#### ACTIVITY:
What is needed is an exact retyping of the records below, from the first line through the line that contains "2022-11-16 13:28:00 -> b'girl".

==== DATA SHOWN

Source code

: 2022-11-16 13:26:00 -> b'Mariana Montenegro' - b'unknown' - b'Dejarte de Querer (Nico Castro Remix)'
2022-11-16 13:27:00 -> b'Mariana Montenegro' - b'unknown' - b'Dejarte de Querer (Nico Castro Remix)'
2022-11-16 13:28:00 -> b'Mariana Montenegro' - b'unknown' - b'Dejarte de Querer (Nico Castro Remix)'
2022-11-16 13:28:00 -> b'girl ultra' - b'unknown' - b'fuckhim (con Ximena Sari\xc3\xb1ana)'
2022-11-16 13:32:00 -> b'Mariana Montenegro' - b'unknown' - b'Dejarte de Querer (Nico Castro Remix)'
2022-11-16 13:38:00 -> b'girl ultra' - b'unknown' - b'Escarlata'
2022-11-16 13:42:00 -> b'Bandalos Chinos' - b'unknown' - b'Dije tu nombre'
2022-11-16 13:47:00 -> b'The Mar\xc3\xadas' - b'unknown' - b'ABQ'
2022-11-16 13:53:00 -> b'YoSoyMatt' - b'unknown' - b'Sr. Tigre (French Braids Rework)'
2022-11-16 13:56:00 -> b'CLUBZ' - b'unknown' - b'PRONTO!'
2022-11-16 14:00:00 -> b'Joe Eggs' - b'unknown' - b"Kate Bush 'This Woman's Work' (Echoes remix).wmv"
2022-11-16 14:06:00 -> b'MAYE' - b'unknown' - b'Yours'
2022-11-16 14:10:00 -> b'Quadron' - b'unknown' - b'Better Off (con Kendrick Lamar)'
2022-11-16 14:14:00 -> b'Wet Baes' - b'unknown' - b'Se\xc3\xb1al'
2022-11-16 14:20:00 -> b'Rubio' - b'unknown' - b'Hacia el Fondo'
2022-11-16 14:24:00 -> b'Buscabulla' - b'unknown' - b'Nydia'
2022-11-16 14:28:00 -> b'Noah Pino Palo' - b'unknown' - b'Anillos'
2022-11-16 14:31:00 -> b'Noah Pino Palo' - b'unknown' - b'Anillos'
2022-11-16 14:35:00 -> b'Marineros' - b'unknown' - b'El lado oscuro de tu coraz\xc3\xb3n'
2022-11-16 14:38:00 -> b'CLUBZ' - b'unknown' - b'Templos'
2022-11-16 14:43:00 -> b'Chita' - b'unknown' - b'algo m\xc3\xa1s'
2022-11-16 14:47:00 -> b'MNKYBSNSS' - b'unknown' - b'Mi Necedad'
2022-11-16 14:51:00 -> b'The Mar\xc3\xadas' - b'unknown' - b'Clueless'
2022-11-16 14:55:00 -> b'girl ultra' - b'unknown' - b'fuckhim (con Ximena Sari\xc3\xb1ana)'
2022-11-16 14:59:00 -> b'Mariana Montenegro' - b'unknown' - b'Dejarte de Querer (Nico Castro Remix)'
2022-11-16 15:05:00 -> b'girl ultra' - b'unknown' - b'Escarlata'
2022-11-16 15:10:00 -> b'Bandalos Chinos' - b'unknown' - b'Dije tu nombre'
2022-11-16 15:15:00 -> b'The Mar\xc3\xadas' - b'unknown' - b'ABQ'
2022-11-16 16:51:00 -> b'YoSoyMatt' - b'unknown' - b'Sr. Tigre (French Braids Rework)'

========

#### ANSWER SECTION:
Source code

: 2022-11-16 13:26:00 -> b'Mariana Montenegro' - b'unknown' - b'Dejarte de Querer (Nico Castro Remix)'
2022-11-16 13:27:00 -> b'Mariana Montenegro' - b'unknown' - b'Dejarte de Querer (Nico Castro Remix)'
2022-11-16 13:28:00 -> b'Mariana Montenegro' - b'unknown' - b'Dejarte de Querer (Nico Castro Remix)'
2022-11-16 13:28:00 -> b'girl ultra' - b'unknown' - b'fuckhim (con Ximena Sari\xc3\xb1ana)'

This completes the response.